▶ _What is required_
Where a line below has the string "result" in it, include it in the count, and give that count alone.

▶ _Records supplied_
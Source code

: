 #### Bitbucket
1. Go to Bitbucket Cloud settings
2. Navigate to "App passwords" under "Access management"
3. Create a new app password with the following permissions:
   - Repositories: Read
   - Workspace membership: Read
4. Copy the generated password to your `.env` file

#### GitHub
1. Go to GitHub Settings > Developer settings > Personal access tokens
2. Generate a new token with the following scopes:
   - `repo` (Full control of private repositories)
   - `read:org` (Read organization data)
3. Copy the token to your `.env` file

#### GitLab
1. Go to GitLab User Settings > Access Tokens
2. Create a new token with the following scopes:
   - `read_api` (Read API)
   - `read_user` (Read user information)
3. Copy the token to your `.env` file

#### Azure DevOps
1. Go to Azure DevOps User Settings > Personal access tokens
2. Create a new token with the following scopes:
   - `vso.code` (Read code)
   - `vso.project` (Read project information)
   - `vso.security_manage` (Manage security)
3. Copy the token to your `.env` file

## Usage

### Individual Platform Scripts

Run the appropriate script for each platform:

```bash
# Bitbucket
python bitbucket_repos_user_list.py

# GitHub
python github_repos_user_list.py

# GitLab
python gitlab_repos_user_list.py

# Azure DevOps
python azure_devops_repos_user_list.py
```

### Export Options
* * *
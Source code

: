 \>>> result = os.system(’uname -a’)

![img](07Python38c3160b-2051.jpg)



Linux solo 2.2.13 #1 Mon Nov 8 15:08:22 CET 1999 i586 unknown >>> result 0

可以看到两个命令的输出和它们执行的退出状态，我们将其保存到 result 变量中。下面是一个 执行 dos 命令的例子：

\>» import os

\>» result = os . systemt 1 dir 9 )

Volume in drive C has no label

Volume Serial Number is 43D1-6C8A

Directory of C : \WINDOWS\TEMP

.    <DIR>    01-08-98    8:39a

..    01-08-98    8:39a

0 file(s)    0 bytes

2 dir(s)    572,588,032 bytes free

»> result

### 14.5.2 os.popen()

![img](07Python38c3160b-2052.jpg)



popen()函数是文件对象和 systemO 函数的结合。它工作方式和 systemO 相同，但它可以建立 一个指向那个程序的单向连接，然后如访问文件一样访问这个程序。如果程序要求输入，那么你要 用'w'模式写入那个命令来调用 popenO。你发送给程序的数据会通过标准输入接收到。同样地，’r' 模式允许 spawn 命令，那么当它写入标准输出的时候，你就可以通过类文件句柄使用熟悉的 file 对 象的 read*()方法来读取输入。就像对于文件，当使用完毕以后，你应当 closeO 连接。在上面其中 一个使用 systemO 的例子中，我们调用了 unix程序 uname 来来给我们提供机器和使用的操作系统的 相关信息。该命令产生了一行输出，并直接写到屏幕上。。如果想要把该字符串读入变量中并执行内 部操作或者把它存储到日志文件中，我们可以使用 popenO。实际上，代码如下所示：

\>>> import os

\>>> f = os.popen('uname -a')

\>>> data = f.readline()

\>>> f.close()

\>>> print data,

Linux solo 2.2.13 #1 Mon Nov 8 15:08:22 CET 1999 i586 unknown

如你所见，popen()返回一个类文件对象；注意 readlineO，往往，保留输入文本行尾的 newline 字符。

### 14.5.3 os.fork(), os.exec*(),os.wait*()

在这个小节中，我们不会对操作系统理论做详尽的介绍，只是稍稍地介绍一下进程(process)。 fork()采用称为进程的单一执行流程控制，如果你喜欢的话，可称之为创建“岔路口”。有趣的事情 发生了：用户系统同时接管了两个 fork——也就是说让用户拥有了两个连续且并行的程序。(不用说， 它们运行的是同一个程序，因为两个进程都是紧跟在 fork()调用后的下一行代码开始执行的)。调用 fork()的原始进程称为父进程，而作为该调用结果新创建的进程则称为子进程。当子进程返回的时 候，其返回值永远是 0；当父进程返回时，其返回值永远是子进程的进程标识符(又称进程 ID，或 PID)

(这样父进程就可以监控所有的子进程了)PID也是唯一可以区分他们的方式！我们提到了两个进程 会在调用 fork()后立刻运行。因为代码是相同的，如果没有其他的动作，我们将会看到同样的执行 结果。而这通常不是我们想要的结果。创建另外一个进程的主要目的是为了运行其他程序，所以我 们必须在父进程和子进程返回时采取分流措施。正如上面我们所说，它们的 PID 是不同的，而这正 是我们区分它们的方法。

▶ _Reply to the task_
5